Click here to view the proposal:
#####Summary: Data analysis tools are extremely high in demand. However, one known issue with data analysis is an inconsistency in formatting between different data sources. Is my data compatible with the analysis tool I’m trying to use? This problem is only exacerbated when data is represented inconsistently between various mediums. Take for example a team of two, each trying to represent the same structured data. Let’s say that one person decided to create an Excel spreadsheet while the other wrote a Python script to populate a CSV file. What if they chose inconsistent names of attributes for enumerated types (i.e. “female” vs. “f” vs. “Female”)? What if one person decided to leave some cells blank, while the other didn’t? What if the person entering into Excel had typos that were corrupting various aggregation results? Suddenly, the team’s simple task of trying to merge and aggregate their data with some analysis tool becomes much more complicated.
To deal with this, many analysts spend a significant amount writing various scripts to transform multiple data sources into one standard. This “data wrangling” often requires manual transformations of columns and rows, correcting individual values, and aggregating data from multiple sources with different layout. Fortunately, two applications were created to aid this process along: Stanford’s Data Wrangler and Google’s Open Refine. Although both projects have been developed with a similar goal of a visual and intuitive interface for data wrangling, they create a short-term but not scalable solution.
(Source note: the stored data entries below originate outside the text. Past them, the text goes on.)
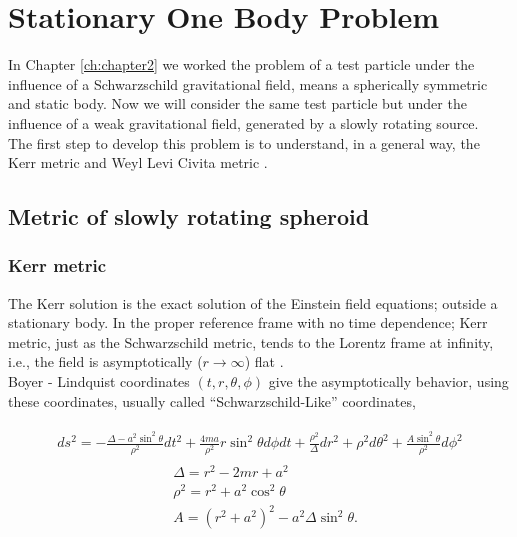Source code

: \chapter{Stationary One Body Problem}\label{ch: rotation}

In Chapter \ref{ch:chapter2} we worked the problem of a test particle under the influence of a Schwarzschild gravitational field, means a spherically symmetric and static body. Now we will consider the same test particle but under the influence of a weak gravitational field, generated by a slowly rotating source. \\

The first step to develop this problem is to understand, in a general way, the Kerr metric and Weyl Levi Civita metric \cite{Raine, Frolov, johnandcoulter, erezandrosen}.

\section{Metric of slowly rotating spheroid}

\subsection{Kerr metric}

The Kerr solution is the exact solution of the Einstein field equations; outside a stationary body. In the proper reference frame with no time dependence; Kerr metric, just as the Schwarzschild metric, tends to the Lorentz frame at infinity, i.e., the field is asymptotically ($r \rightarrow \infty$) flat \cite{Brumberg,  Frolov, Raine}.\\

Boyer - Lindquist coordinates $(t,r,\theta, \phi)$ give the asymptotically behavior, using these coordinates, usually called ``Schwarzschild-Like'' coordinates,

\begin{align}
\begin{split}
	ds^2 = -\frac{\Delta - a^2\sin^2\theta}{\rho^2} dt^2 +\frac{4ma}{\rho^2} r \sin^2\theta d\phi dt +\frac{\rho^2}{\Delta}dr^2 + \rho^2 d\theta^2 + \frac{A\sin^2\theta}{\rho^2}d\phi^2
	\label{eq: kerrmetric}
\end{split}
\end{align}
\begin{subequations}
\begin{align}
	&\Delta = r^2 - 2mr +a^2\\
	&\rho^2 = r^2 + a^2\cos^2\theta\\
	\label{eq: Ag33}
	&A = (r^2+a^2)^2 - a^2\Delta \sin^2\theta.
\end{align}
\end{subequations}

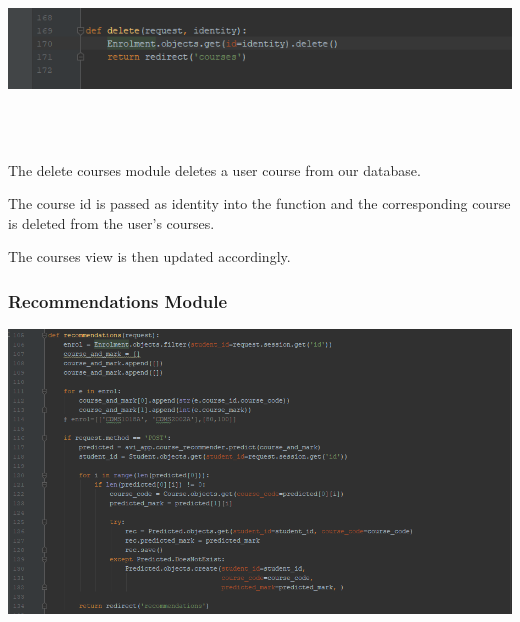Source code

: \documentclass[10pt]{article}
\begin{document}
\begin{center}
\includegraphics[width=1.1\textwidth]{p11.png}
\end{center} \\ \\

\begin{description}[font=$\bullet$~\normalfont\scshape\color{red!50!black}]
\item [] The delete courses module deletes a user course from our database.
\item [] The course id is passed as identity into the function and the corresponding course is deleted from the user’s courses.
\item [] The courses view is then updated accordingly.

\end{description}

\subsubsection{Recommendations Module}

\begin{center}
\includegraphics[width=1.1\textwidth]{p12.png}
\end{center} \\ \\
\end{document}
Both Data Wrangler and Open Refine export their “wrangled” result as one massive CSV file. This is fine for small-scale individual tasks, but this does not scale in the way that the modern world demands that data scale. Our project will take this output CSV and transform it into a specifiably normalized SQL relational database. This transformation will allow the user all of the well-known benefits of a relational database management system, such as referential integrity, data consistency, and easier compatibility with analysis tools. Our project aims to provide data analysts with the ultimate tool for normalization of structured but unwrangled data.